パッケージングを War にした場合

昨日の記事である Spring Boot を Kotlin で Hello Worldパッケージングを Jar でなく War でプロジェクトを新規作成した状態とする。 build.gradle の記述が少し変わるのだが、具体的には以下の部分だ:

apply plugin: 'war'

configurations {
    providedRuntime
}

dependencies {
    // ここをコメントアウトして Application を実行すると組み込みの Tomcat で実行できる
    providedRuntime('org.springframework.boot:spring-boot-starter-tomcat')
}

上記に書いた通り providedRuntime('org.springframework.boot:spring-boot-starter-tomcat') をコメントアウトすれば普通に Jar でビルドし組み込みの Tomcat で実行できる。 開発時はコメントアウトしておくのがいいだろう。 尚 War でプロジェクト作成した場合 ServletInitializer というクラスが増えているのが分かると思うが、これが無いと Tomcat で war ファイルをデプロイしても実行できない。

war ファイル作成

上記の状態で普通に Gradle のビルドを行うと build/libs 直下に war ファイルが作成される。 尚ファイル名は (プロジェクト名)-(Gradle に指定している version).war となるようだ。

Ubuntu 側の用意

今回はローカルの仮想環境に Ubuntu Server 16.04.3 LTS をセットアップしてあるものとする。 後今回は便宜上 Oracle の Java ではなく OpenJDK とする。

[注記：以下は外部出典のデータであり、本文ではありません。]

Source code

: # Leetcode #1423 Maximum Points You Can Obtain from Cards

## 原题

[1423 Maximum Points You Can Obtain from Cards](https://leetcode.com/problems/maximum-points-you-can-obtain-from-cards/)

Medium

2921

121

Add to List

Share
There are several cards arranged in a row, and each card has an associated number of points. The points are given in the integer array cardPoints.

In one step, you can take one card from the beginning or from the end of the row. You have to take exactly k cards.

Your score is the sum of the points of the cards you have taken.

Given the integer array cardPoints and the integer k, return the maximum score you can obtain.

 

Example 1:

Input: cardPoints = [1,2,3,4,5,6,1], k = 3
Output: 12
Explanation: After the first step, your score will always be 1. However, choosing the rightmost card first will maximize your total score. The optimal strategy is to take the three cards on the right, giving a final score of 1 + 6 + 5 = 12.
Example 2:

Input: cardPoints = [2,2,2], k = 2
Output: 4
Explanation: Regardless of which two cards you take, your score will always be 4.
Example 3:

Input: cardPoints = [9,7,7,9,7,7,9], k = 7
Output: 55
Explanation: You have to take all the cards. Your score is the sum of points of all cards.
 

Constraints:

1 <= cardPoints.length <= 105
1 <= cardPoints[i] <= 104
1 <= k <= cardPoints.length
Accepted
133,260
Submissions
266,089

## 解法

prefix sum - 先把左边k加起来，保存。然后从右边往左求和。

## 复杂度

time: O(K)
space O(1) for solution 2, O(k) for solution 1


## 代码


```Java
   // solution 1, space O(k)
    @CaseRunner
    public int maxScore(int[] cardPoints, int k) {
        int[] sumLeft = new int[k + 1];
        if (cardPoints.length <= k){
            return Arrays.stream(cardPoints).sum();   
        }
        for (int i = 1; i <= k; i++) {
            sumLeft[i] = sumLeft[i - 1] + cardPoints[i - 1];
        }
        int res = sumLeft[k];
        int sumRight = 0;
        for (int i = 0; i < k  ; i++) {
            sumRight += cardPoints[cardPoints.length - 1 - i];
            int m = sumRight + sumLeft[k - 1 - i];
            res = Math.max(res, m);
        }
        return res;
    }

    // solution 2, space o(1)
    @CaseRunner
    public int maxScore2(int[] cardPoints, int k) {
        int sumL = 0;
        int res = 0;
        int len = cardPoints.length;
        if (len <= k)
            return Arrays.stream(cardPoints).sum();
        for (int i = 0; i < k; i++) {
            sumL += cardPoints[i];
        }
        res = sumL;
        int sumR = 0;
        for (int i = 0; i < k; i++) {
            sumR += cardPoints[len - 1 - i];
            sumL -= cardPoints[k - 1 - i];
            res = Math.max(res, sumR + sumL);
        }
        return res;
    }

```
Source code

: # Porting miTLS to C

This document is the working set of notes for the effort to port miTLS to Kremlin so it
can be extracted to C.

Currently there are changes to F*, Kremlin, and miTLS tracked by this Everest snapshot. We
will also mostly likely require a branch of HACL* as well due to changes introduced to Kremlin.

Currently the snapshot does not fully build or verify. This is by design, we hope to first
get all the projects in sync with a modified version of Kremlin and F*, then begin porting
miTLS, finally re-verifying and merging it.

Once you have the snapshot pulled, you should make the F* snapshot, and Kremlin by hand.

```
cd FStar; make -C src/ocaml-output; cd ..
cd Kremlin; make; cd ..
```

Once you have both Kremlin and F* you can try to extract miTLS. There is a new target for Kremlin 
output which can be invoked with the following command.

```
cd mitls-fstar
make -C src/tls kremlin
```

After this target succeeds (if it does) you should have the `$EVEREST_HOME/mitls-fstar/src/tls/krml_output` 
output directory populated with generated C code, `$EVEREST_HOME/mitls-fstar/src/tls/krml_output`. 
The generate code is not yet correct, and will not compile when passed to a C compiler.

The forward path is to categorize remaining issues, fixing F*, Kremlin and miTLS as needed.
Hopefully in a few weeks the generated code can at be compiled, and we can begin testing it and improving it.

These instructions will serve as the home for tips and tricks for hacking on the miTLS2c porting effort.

sudo apt install apache2 openjdk-8-jdk tomcat8 tomcat8-admin

これで Tomcat がインストールできたので http://(仮想環境の IP):8080/ にアクセスし Tomcat の稼働を意味するスタートページが表示されることを確認する。 仮想環境の場合ネットワークの設定を「ブリッジアダプタ」などホスト PC から IP が見える状態にしておかないといけないので注意する。

tomcat8-admin をインストールしたので http://(仮想環境の IP):8080/manager にアクセスすると Tomcat 管理画面に遷移することができるが、最初の認証の為のユーザを設定しなければならない。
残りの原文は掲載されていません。